Minimap2 (Li 2017) is one of the latest and state-of-the-art alignment program. Minimap2 is general-purpose aligner in that it can align short reads, noisy long reads, and reads from transcripts (cDNA) back to a reference genome. Minimap2 combines several algorithmic ideas developed in the field, such as locality-sensitive hashing as in Minimap and MHAP. For accounting possible SVs between reads and genome, it employs concave gap cost as in NGMLR, and it is efficiently computed using formulation proposed by Suzuki & Kasahara (2017). In addition to these features, the authors further optimized the algorithm, by transforming the DP matrix from row-column coordinate to diagonal-antidiagonal coordinate for better concurrency in modern processors. According to the author of Minimap2, it is supposed to replace BWA-MEM, which is in turn a widely used extension of BWA-SW.

De novo Assembly

As Lander-Waterman theory (Lander & Waterman 1988) would assert, the longer input reads are quite essential in achieving a high-quality genome assembly for repetitive genomes. Therefore, developing a de novo assembler for long read is naturally the most active area in the field of long read informatics.

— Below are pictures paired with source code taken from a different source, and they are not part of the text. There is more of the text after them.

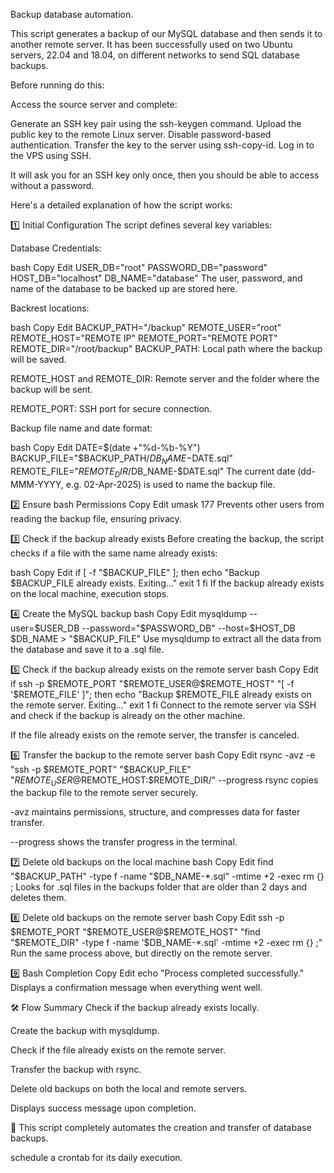 Backup database automation.

This script generates a backup of our MySQL database and then sends it to another remote server. It has been successfully used on two Ubuntu servers, 22.04 and 18.04, on different networks to send SQL database backups.

Before running do this:

Access the source server and complete:

Generate an SSH key pair using the ssh-keygen command. Upload the public key to the remote Linux server. Disable password-based authentication. Transfer the key to the server using ssh-copy-id. Log in to the VPS using SSH.

It will ask you for an SSH key only once, then you should be able to access without a password.

Here's a detailed explanation of how the script works:

1️⃣ Initial Configuration The script defines several key variables:

Database Credentials:

bash Copy Edit USER_DB="root" PASSWORD_DB="password" HOST_DB="localhost" DB_NAME="database" The user, password, and name of the database to be backed up are stored here.

Backrest locations:

bash Copy Edit BACKUP_PATH="/backup" REMOTE_USER="root" REMOTE_HOST="REMOTE IP" REMOTE_PORT="REMOTE PORT" REMOTE_DIR="/root/backup" BACKUP_PATH: Local path where the backup will be saved.

REMOTE_HOST and REMOTE_DIR: Remote server and the folder where the backup will be sent.

REMOTE_PORT: SSH port for secure connection.

Backup file name and date format:

bash Copy Edit DATE=$(date +"%d-%b-%Y") BACKUP_FILE="$BACKUP_PATH/$DB_NAME-$DATE.sql" REMOTE_FILE="$REMOTE_DIR/$DB_NAME-$DATE.sql" The current date (dd-MMM-YYYY, e.g. 02-Apr-2025) is used to name the backup file.

2️⃣ Ensure bash Permissions Copy Edit umask 177 Prevents other users from reading the backup file, ensuring privacy.

3️⃣ Check if the backup already exists Before creating the backup, the script checks if a file with the same name already exists:

bash Copy Edit if [ -f "$BACKUP_FILE" ]; then echo "Backup $BACKUP_FILE already exists. Exiting..." exit 1 fi If the backup already exists on the local machine, execution stops.

4️⃣ Create the MySQL backup bash Copy Edit mysqldump --user=$USER_DB --password="$PASSWORD_DB" --host=$HOST_DB $DB_NAME > "$BACKUP_FILE" Use mysqldump to extract all the data from the database and save it to a .sql file.

5️⃣ Check if the backup already exists on the remote server bash Copy Edit if ssh -p $REMOTE_PORT "$REMOTE_USER@$REMOTE_HOST" "[ -f '$REMOTE_FILE' ]"; then echo "Backup $REMOTE_FILE already exists on the remote server. Exiting..." exit 1 fi Connect to the remote server via SSH and check if the backup is already on the other machine.

If the file already exists on the remote server, the transfer is canceled.

6️⃣ Transfer the backup to the remote server bash Copy Edit rsync -avz -e "ssh -p $REMOTE_PORT" "$BACKUP_FILE" "$REMOTE_USER@$REMOTE_HOST:$REMOTE_DIR/" --progress rsync copies the backup file to the remote server securely.

-avz maintains permissions, structure, and compresses data for faster transfer.

--progress shows the transfer progress in the terminal.

7️⃣ Delete old backups on the local machine bash Copy Edit find "$BACKUP_PATH" -type f -name "$DB_NAME-*.sql" -mtime +2 -exec rm {} ; Looks for .sql files in the backups folder that are older than 2 days and deletes them.

8️⃣ Delete old backups on the remote server bash Copy Edit ssh -p $REMOTE_PORT "$REMOTE_USER@$REMOTE_HOST" "find "$REMOTE_DIR" -type f -name '$DB_NAME-*.sql' -mtime +2 -exec rm {} ;" Run the same process above, but directly on the remote server.

9️⃣ Bash Completion Copy Edit echo "Process completed successfully." Displays a confirmation message when everything went well.

🛠️ Flow Summary Check if the backup already exists locally.

Create the backup with mysqldump.

Check if the file already exists on the remote server.

Transfer the backup with rsync.

Delete old backups on both the local and remote servers.

Displays success message upon completion.

🔹 This script completely automates the creation and transfer of database backups.

schedule a crontab for its daily execution.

To our knowledge, almost all assemblers published for long read take an overlap-layout-consensus (OLC) approach, where the overall task of assembly can be divided into the three steps. (1. Overlap) The overlaps between reads are identified as candidate pairs representing the same genomic regions, and the overlap graph is constructed to express these relations. (2. Layout) The graph is transformed to generate linear contigs. The step often starts by constructing the string graph (Myers 2005), a string-labeled graph which encodes all the information in reads observed, and eliminates edges containing redundant information. (3. Consensus) The final assembly is polished. To eliminate errors in contigs, consensus is taken among reads making up the contigs.

Though we do not cover tools for the consensus step here, there are many of them released to date including official Quiver and Arrow bundled in SMRT Analysis (, another official tool pbdagcon (, Racon (Vaser et al. 2017), and MECAT (Xiao et al. 2017). Of note, quality of a polished assembly can be much better than a short-read-based assembly due to the randomness of sequencing errors in long reads (Chin et al. 2013; Myers 2014).

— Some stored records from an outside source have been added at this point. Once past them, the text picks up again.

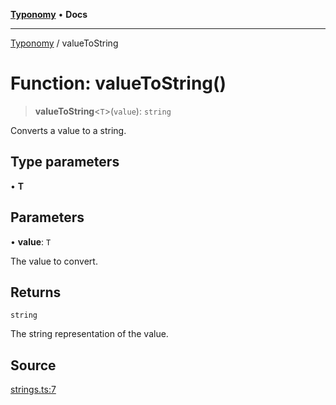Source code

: [**Typonomy**](../README.md) • **Docs**

***

[Typonomy](../globals.md) / valueToString

# Function: valueToString()

> **valueToString**\<`T`\>(`value`): `string`

Converts a value to a string.

## Type parameters

• **T**

## Parameters

• **value**: `T`

The value to convert.

## Returns

`string`

The string representation of the value.

## Source

[strings.ts:7](https://github.com/softcraft-development/typonomy/blob/09474e7d86c7eb31d4c29237c93a572fbae7f0d9/src/strings.ts#L7)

FALCON (Chin et al. 2016) is designed as a diploid-aware de novo assembler for long read. It starts by carefully taking consensus among the reads to eliminate sequencing errors while retaining heterozygous variants which can distinguish two homologous chromosomes (FALCON-sense). For constructing a string graph, FALCON runs DALIGNER. The resulted graph contains “haplotype-fused” contigs and “bubbles” reflecting variations between two homologous chromosomes. Finally, FALCON-unzip tries to resolve such regions by phasing the associated long reads and local re-assembly. The contigs obtained are called “haplotigs”, which are supposed to be faithful representation of individual alleles in the diploid genome.

Canu (& MHAP)

MHAP (Berlin et al. 2015) (Min-Hash Alignment Process) utilized MinHash for efficient dimensionality reduction of the read space. In MinHash, H hash functions are randomly selected, each of them maps k-mer into an integer. For a given read of length L, only the minimum values over the read are recorded for each of H hash functions. The k-mers at which the minimum is attained are called min-mers, and resulted representation is called a sketch. The sketch serves as a locality sensitive hashing of each read, for the similar sequences are expected share similar sketches. Because the sketch retains the data only on H min-mers, its size is fixed to H, independent of read length L.

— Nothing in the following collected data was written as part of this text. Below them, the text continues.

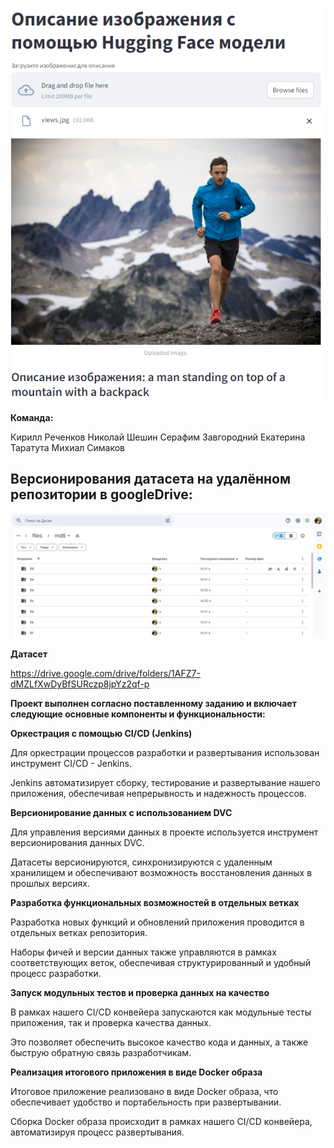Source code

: ![screen1](https://github.com/kcherenkovv/MLOps_project/blob/main/scrins/example_of_work.png)


**Команда:**

Кирилл Реченков 
Николай Шешин 
Серафим Завгородний
Екатерина Таратута
Михиал Симаков


## Версионирования датасета на удалённом репозитории в googleDrive:
![screen1](https://github.com/kcherenkovv/MLOps_project/blob/main/scrins/dvc_example.png)

**Датасет** 

https://drive.google.com/drive/folders/1AFZ7-dMZLfXwDyBfSURczp8jpYz2qf-p


**Проект выполнен согласно поставленному заданию и включает следующие основные компоненты и функциональности:**



**Оркестрация с помощью CI/CD (Jenkins)**

  Для оркестрации процессов разработки и развертывания использован инструмент CI/CD - Jenkins.
  
  Jenkins автоматизирует сборку, тестирование и развертывание нашего приложения, обеспечивая непрерывность и надежность процессов.
  
**Версионирование данных с использованием DVC**

  Для управления версиями данных в проекте используется инструмент версионирования данных DVC.
  
  Датасеты версионируются, синхронизируются с удаленным хранилищем и обеспечивают возможность восстановления данных в прошлых версиях.
  
**Разработка функциональных возможностей в отдельных ветках**

  Разработка новых функций и обновлений приложения проводится в отдельных ветках репозитория.
  
  Наборы фичей и версии данных также управляются в рамках соответствующих веток, обеспечивая структурированный и удобный процесс разработки.
  
**Запуск модульных тестов и проверка данных на качество**

  В рамках нашего CI/CD конвейера запускаются как модульные тесты приложения, так и проверка качества данных.
  
  Это позволяет обеспечить высокое качество кода и данных, а также быструю обратную связь разработчикам.
  
**Реализация итогового приложения в виде Docker образа**

  Итоговое приложение реализовано в виде Docker образа, что обеспечивает удобство и портабельность при развертывании.
  
  Сборка Docker образа происходит в рамках нашего CI/CD конвейера, автоматизируя процесс развертывания.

Built on top of MHAP, Canu (Koren et al. 2017) extends best overlap graph (BOG) algorithm (Miller et al. 2008) for generating contigs. A new “bogart” algorithm estimates an optimal overlap error rate instead of using predetermined one as in original BOG algorithm. This requires multiple rounds of read and overlap error correction, but eventually enables to separate repeats diverged only by 3%. Though BOG algorithm is greedy, the effect is mitigated in Canu by inspecting non-best overlaps as well to avoid potential misassemblies.


While there is no doubt that obtaining more contiguous (i.e., higher contig N50) assembly is a major goal in genome assembly, the quest just for longer N50 may cause misassemblies if the strategy gets too greedy. Being aware that danger, HINGE (Kamath et al. 2017) aims to perform the optimal resolution of repeats in assembly, in the sense that the repeats should be resolved if and only if it is supported by long read data available. To implement such a strategy is rather straightforward for de Bruijn graphs. In de Bruijn graph, its k-mers representing nodes are connected by edges when they co-occur next to each other in reads. In ideal situation, the genome assembly is realized as an Eulerian path, i.e., trail which visits every edge exactly once, in the de Bruijn graph. However, de Bruijn graphs are not robust for noisy long read, so overlap graphs are usually preferred for long read. One of the key motivations of HINGE is to give such a desirable property of de Bruijn graphs, to overlap graphs which is more error-resilient. To do so, HINGE enriches string graph with additional information called “hinges” based on the result of the read overlap step. Then, assembly graph with optimal repeat resolution can be constructed via a hinge-aided greedy algorithm.

Miniasm (& Minimap)

Minimap (Li 2016) adopts a similar idea as MHAP, it uses minimizers to represents the reads compactly. For example, Minimap uses a concept of (w,k)-minimizer, which is the smallest (in the hashed value) k-mer in w consecutive k-mers. To perform mapping, Minimap searches for colinear sets of minimizers shared between sequences. Miniasm (Li 2016), an associated assembly module, generates assembly graph without error-correction. It firstly filters low-quality reads (chimeric or with untrimmed adapters), constructs graph greedily, and then cleans up the graph by several heuristics, such as popping small bubbles and removing shorter overlaps.

Detection of Structural Variants (SVs)

Sequence variants are called structural when they are explained by the mechanisms involving double-strand breaks, and are often defined to be variants larger than certain size (e.g., 50 bp) for the sake of convenience. They are categorized into several classes such as insertions/deletions (including presence/absence of transposons), inversion, (segmental) duplication, tandem repeat expansion/contraction, etc. While some classes of SVs are notoriously difficult to detect via short reads (especially long inversions and insertions), long reads have promise to detect more of them by capturing entire structural events within sequencing reads.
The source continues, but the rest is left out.